Accessing phylognenies in TreeBASE from R

I’ve recently ((25 April, 8 April)) begun a project to see if I can search for and load phylogenies from TreeBASE directly into R. Thanks to the rather brilliant API in place (documented on the treeBASE wiki) for TreeBASE, some advice from Rutger Vos (TreeBASE developer), and some xpaths R code from Gabe Becker (stats grad student, UC Davis), I have a (mostly) working demonstration.  As I get a chance, I’ll be adding the rest of the queries available in the API, improve the error handling and give some more thought to a user interface.  A long cry from a mature package, but a decent proof-of-principle and a nice test-piece for me to learn a bit of how to make web calls and parse xml from R.

The package is being developed in my Comparative Methods repository(will probably fork into it’s own repository once its a bit more mature), and a basic version is packaged on the downloads tab.

Introduction to package:

My goal is to essentially mimic the search capabilitiesprovided by the web front-end using the API.

To grab all the phylogenetic trees by Huelsenbeck:

Huelsenbeck = search_treebase("Huelsenbeck", by="author", section="study")

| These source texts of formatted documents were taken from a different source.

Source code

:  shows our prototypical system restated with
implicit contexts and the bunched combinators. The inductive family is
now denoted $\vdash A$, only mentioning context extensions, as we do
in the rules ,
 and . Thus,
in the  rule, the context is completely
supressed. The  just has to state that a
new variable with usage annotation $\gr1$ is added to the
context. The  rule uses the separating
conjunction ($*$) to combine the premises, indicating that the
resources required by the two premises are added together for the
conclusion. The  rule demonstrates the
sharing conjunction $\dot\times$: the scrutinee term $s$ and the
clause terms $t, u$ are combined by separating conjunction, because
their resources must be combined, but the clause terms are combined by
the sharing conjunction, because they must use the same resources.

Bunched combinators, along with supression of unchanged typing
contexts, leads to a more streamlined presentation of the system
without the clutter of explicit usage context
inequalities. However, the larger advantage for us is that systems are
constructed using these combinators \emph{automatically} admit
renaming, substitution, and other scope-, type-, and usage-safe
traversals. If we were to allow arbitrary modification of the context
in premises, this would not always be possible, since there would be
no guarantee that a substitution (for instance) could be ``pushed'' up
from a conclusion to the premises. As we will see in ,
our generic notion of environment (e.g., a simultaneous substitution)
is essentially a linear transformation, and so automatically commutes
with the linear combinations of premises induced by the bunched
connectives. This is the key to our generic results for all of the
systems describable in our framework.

The first term is the search query.  The second term indicates that it is an author.  The third term specifies that we query by studies, essentially what tab we’re on from the search window.  The web search is organized under different tabs, which have somewhat different search options.  The function returns all the trees in phylo format, and prints the url query so that the search can be explored manually.

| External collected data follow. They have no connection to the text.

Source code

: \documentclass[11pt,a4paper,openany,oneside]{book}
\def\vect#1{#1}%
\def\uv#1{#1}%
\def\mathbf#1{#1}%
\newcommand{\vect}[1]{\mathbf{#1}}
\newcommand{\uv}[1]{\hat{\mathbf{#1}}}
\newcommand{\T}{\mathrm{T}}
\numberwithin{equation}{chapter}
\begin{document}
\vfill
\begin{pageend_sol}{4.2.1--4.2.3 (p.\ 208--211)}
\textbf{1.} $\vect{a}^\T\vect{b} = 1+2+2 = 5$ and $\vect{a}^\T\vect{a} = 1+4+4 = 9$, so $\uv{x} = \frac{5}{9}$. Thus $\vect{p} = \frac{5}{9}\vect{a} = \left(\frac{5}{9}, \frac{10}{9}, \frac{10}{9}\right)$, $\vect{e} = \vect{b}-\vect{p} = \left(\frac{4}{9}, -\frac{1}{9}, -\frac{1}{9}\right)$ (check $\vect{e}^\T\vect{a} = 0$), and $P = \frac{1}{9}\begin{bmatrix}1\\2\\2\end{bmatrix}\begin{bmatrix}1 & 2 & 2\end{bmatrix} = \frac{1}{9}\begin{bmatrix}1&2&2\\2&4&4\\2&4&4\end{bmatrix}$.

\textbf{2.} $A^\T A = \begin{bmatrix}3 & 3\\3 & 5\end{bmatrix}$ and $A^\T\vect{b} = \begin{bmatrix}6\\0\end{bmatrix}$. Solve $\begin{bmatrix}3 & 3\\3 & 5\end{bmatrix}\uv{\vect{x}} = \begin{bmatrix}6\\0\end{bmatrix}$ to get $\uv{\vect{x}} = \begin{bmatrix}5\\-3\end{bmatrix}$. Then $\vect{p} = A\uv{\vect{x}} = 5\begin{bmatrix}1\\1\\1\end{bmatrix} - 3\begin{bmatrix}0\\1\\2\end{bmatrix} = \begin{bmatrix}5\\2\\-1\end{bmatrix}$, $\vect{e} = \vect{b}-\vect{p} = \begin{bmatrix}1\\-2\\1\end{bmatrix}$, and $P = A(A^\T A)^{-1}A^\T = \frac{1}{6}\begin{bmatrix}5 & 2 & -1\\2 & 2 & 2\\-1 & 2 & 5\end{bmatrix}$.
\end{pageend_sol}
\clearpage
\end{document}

We can search by taxa (appearing in tips only – handling inclusive taxonomy is more challenging…):

whales = search_treebase("Cetacea", by="taxon", section="taxon")

There are quite a few kinds of searches I’d like to be able to do, but don’t seem available through the API.  For instance, It would be nice to search for trees with:

  • ** branch lengths** (many early trees are topology only), or more particularly, for chronograms (most comparative methods applications need time-calibrated trees);

  • by algorithm (RaxML, MrBayes, etc).  TreeBASE stores (and runs?) this analysis information.

To Do

  • Add remaining queries

  • Combining queries with booleans

  • improved user interface and documentation

  • Handling errors - most problematic right now I get errors on trees with access denied while submissions are still in process.  Apparently this is a bug in treebase, hopefully fixable.

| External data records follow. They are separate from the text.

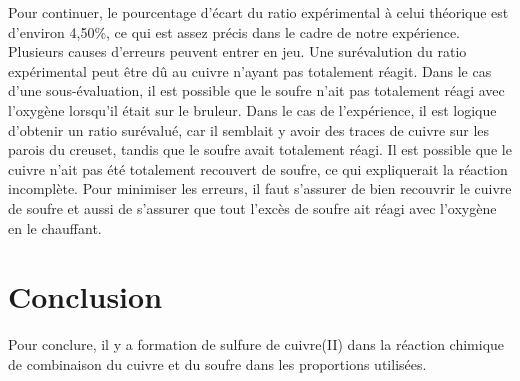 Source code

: \documentclass[11pt]{article}
\begin{document}
Pour continuer, le pourcentage d'écart du ratio expérimental à celui théorique est d'environ 4,50\%, ce qui est assez précis dans le cadre de notre expérience. Plusieurs causes d'erreurs peuvent entrer en jeu. Une surévalution du ratio expérimental peut être dû au cuivre n'ayant pas totalement réagit. Dans le cas d'une sous-évaluation, il est possible que le soufre n'ait pas totalement réagi avec l'oxygène lorsqu'il était sur le bruleur. Dans le cas de l'expérience, il est logique d'obtenir un ratio surévalué, car il semblait y avoir des traces de cuivre sur les parois du creuset, tandis que le soufre avait totalement réagi. Il est possible que le cuivre n'ait pas été totalement recouvert de soufre, ce qui expliquerait la réaction incomplète. Pour minimiser les erreurs, il faut s'assurer de bien recouvrir le cuivre de soufre et aussi de s'assurer que tout l'excès de soufre ait réagi avec l'oxygène en le chauffant.

\section*{Conclusion}
Pour conclure, il y a formation de sulfure de cuivre(II) dans la réaction chimique de combinaison du cuivre et du soufre dans les proportions utilisées.
\end{document}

So far this is just the interface to the phylows commands. Still have to figure out what can be done with the Open Archives Initiative Protocol for Metadata Harvesting (OAI-PMH) interface, since some functions like Author search are already in phylows.  Bill points out that this would allow searching by date of publication, and also will interface with Data Dryad.

Also interested in exploring SQL dumps.

Why

Rutger Vos gives an excellent introduction to the concept of “Phyloinformatics,” embedded below. As R is becoming a standard for applied phylogenetic analyses, I think it would be particularly useful to be able to access this potential from directly within R.

[iframe https://www.slideshare.net/slideshow/embed_code/7339099 425 355]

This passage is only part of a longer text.